**WHAT IS NEEDED**
Find the word "private" in the data. Return every line where it appears.

■ ■ ■ ■

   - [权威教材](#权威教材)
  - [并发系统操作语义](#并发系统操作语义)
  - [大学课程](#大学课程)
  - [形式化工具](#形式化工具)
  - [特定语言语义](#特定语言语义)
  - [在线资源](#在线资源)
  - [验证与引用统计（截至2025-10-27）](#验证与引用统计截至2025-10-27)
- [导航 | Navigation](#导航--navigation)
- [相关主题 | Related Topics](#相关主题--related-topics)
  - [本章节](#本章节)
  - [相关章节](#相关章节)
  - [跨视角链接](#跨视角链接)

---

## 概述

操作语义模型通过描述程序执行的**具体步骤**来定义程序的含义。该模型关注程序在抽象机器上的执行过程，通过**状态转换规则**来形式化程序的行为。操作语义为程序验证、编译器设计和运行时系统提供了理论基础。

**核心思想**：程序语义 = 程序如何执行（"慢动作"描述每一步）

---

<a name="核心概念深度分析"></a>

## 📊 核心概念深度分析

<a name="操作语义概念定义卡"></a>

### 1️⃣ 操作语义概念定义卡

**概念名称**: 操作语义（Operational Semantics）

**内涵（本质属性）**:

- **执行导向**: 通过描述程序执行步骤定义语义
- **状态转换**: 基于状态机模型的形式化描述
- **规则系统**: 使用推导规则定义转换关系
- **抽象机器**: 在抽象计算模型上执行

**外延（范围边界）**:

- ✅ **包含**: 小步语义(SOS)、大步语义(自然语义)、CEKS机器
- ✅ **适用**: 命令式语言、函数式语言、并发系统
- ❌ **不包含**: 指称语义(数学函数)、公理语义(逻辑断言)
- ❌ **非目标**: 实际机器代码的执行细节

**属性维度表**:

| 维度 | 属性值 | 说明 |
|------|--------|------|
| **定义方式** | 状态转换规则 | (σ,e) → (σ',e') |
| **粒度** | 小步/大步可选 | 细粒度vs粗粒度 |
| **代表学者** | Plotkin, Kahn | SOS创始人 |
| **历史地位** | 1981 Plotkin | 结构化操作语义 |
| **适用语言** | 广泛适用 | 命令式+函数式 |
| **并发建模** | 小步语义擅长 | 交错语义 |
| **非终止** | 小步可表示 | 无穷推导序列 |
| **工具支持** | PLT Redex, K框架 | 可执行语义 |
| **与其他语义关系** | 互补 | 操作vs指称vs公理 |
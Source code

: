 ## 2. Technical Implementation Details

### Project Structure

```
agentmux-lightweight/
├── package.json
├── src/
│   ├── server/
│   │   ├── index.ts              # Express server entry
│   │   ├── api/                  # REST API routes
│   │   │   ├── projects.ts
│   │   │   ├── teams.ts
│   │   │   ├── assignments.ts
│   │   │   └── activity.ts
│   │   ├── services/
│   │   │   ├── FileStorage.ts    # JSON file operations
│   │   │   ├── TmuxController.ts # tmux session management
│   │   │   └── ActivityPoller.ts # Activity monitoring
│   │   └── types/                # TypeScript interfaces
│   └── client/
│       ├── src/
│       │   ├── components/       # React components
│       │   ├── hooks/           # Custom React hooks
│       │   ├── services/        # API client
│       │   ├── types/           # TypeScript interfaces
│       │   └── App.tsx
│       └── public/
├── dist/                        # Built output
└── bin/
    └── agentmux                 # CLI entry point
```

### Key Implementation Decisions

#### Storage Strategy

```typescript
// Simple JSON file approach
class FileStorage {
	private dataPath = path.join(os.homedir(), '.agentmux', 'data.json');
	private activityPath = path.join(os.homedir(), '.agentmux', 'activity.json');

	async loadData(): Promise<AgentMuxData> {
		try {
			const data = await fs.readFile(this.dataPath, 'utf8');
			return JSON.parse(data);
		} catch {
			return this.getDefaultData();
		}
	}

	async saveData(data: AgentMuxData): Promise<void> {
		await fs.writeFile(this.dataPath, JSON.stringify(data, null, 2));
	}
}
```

■ ■ ■ ■

**SOLUTION**
	private dataPath = path.join(os.homedir(), '.agentmux', 'data.json');
	private activityPath = path.join(os.homedir(), '.agentmux', 'activity.json');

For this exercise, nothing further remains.